После последних реплик что-то стронулось между нами, сдвинулось, изменился настрой.
— Ты бывал у Марго в спальне?
— Нет!
— Там было душно, когда мы с сыном вошли, — заговорил я медленно, силясь понять, что изменилось. — Душно и асимметрично.
— Что-что?
— Картина чуть сдвинута. Ты ее знаешь?
— Кого?
Гришу я все-таки знал, и знал, что он на пределе.
— Великий отрок и черный монах под деревом, с драгоценным ларцом.
— А, Нестеров.
— А между ними на траве бледно-красное овальное пятно.
Он ни о чем не спросил, словно мы перешли в иной мир (не в задушевно-студенческий, о нет!), в иной, где все ясно без расспросов.
— Было душно, и пахло «Каберне».
— Женщины пили на дне рождения, — продолжил он, как в гипнозе.
— Этот запах заглушил кровь. Я не знаю, как она пахнет.
— И я не знаю.
— Знаешь. И еще ковер. Ковер, помнишь? Светло-красный, с бордовыми цветами. Как на гробе Прахова — крупные георгины. Пятна почти не видны…
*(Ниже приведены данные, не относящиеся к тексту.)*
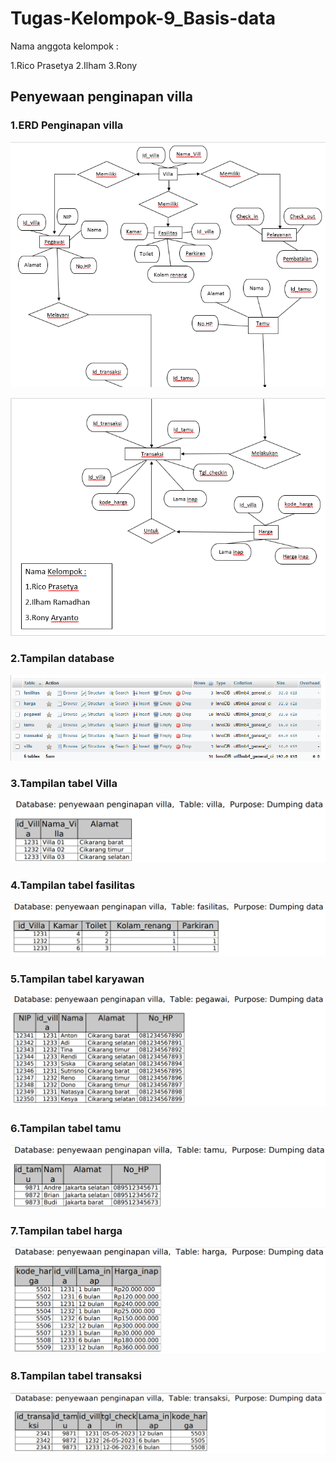 # Tugas-Kelompok-9_Basis-data

Nama anggota kelompok : 

1.Rico Prasetya
2.Ilham
3.Rony

## Penyewaan penginapan villa

### 1.ERD Penginapan villa

![Gambar 1](screenshot/ss1.png)

![Gambar 2](screenshot/ss2.png)

### 2.Tampilan database

![Gambar 3](screenshot/ss3.png)

### 3.Tampilan tabel Villa

![Gambar 4](screenshot/ss4.png)

### 4.Tampilan tabel fasilitas

![Gambar 5](screenshot/ss5.png)

### 5.Tampilan tabel karyawan

![Gambar 6](screenshot/ss6.png)

### 6.Tampilan tabel tamu

![Gambar 7](screenshot/ss7.png)

### 7.Tampilan tabel harga

![Gambar 8](screenshot/ss8.png)

### 8.Tampilan tabel transaksi

![Gambar 9](screenshot/ss9.png)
— Не видны, — повторил он зачарованно.
— …То ли вина, то ли крови. Для криминальной экспертизы нужен труп. Но если его сожгли, то уже не разгадать загадку. А около меня, где-то совсем рядом, убийца — дразнит, издевается, хочет свести с ума.
— Кто это? — закричал Гриша, разрушив зачарованность, и я ответил сухо, «по протоколу»:
— Тот, кто украл рукопись, сжег концовку и стер кровь с картины.
Дверь распахнулась, на пороге возникла Аллочка в длинном, до полу, мрачном халате вроде моей похищенной хламиды. Несвойственным ей аффектированно-театральным жестом она прижимала ладонь ко лбу.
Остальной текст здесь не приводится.